Source code in presto/create_types.py
def _add_parameter_with_overwrite(
    handler: openff.toolkit.typing.engines.smirnoff.parameters.ParameterHandler,
    parameter_dict: Mapping[str, str | Quantity],
) -> None:
    """Add a parameter to a handler, overwriting any existing parameter with the same smirks."""
    old_parameter = handler.get_parameter({"smirks": parameter_dict["smirks"]})
    new_parameter = handler._INFOTYPE(**parameter_dict)
    if old_parameter:
        assert len(old_parameter) == 1
        old_parameter = old_parameter[0]
        # Keep the old ID if overwriting
        new_parameter.id = old_parameter.id
        logger.debug(
            f"Overwriting existing parameter with id {new_parameter.id} with smirks {parameter_dict['smirks']}."
        )
        idx = handler._index_of_parameter(old_parameter)
        handler._parameters[idx] = new_parameter
    else:
        handler._parameters.append(new_parameter)

_create_smarts #

_create_smarts(
    mol: Molecule,
    idxs: tuple[int, ...],
    max_extend_distance: int = -1,
) -> str

Create a mapped SMARTS representation of a molecule.

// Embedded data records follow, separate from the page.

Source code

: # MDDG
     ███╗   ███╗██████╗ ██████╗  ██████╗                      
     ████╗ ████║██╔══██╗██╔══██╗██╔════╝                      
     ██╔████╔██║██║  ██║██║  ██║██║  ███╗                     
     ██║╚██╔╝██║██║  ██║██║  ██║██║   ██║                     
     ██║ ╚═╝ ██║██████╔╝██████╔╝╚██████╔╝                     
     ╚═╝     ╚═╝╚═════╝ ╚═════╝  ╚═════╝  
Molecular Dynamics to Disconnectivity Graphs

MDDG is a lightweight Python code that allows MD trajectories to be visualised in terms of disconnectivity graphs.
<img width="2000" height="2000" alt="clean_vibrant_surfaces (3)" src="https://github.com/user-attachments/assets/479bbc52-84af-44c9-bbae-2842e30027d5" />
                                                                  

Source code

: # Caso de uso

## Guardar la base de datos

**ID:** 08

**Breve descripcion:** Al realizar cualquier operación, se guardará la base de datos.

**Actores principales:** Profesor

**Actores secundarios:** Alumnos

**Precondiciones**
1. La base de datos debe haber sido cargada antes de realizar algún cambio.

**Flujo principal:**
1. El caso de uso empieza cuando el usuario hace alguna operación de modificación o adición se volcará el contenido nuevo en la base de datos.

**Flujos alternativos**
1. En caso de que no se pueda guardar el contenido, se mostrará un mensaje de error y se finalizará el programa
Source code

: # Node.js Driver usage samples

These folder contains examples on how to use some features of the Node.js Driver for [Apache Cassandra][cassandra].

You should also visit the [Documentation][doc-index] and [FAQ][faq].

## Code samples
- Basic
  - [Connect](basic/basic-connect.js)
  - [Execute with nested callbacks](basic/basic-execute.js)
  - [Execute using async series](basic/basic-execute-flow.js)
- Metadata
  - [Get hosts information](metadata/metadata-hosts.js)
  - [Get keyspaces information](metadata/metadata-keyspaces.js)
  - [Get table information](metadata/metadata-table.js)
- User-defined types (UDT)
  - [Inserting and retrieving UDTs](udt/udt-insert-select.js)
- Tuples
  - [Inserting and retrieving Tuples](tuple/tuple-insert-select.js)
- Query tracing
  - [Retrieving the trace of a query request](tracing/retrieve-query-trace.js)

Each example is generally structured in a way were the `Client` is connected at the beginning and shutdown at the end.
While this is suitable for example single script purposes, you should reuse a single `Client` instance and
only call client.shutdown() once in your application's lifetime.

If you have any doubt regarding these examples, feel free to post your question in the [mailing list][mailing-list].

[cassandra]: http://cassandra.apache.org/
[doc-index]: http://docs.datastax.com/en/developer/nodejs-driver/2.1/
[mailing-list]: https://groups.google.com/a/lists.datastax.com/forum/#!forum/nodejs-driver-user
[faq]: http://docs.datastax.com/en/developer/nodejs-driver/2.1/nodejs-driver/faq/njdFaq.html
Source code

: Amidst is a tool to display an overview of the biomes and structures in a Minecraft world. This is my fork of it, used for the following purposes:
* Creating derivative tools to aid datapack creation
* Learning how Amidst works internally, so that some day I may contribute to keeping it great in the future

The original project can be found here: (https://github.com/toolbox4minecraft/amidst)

Crucially, this uses MergeQueryHs to merge non-mapped hydrogens into their heavy atom. This dramatically increases the speed of SMARTS matching in RDKit for complex SMARTS patterns (thanks to Niels Maeder for suggesting this!).

Parameters:

  • mol (Molecule) –

    The molecule to create SMARTS for.

  • idxs (tuple[int, ...]) –

    Indices of the atoms to map (and from which to extend).

  • max_extend_distance (int, default: -1 ) –

    Maximum number of bonds to extend from the mapped atoms. If -1, include the entire molecule.

Returns:

str The SMARTS pattern with atom maps.

Source code in presto/create_types.py
def _create_smarts(
    mol: openff.toolkit.Molecule,
    idxs: tuple[int, ...],
    max_extend_distance: int = -1,
) -> str:
    """Create a mapped SMARTS representation of a molecule.

    Crucially, this uses MergeQueryHs to merge non-mapped
    hydrogens into their heavy atom. This dramatically increases
    the speed of SMARTS matching in RDKit for complex SMARTS patterns
    (thanks to Niels Maeder for suggesting this!).

    Parameters
    ----------
    mol: openff.toolkit.Molecule
        The molecule to create SMARTS for.
    idxs: tuple[int, ...]
        Indices of the atoms to map (and from which to extend).
    max_extend_distance: int, default -1
        Maximum number of bonds to extend from the mapped atoms.
        If -1, include the entire molecule.

    Returns:
    -------
    str
        The SMARTS pattern with atom maps.
    """
    mol_rdkit = mol.to_rdkit()

    # Determine which atoms to include in the SMARTS
    if max_extend_distance == -1:
        # Include all atoms
        atoms_to_include = set(range(mol_rdkit.GetNumAtoms()))
    else:
        # Include atoms within max_extend_distance bonds from the mapped atoms
        atoms_to_include = set(idxs)
        for _ in range(max_extend_distance):
            new_atoms = set()
            for atom_idx in atoms_to_include:
                atom = mol_rdkit.GetAtomWithIdx(atom_idx)
                for neighbor in atom.GetNeighbors():
                    new_atoms.add(neighbor.GetIdx())
            atoms_to_include.update(new_atoms)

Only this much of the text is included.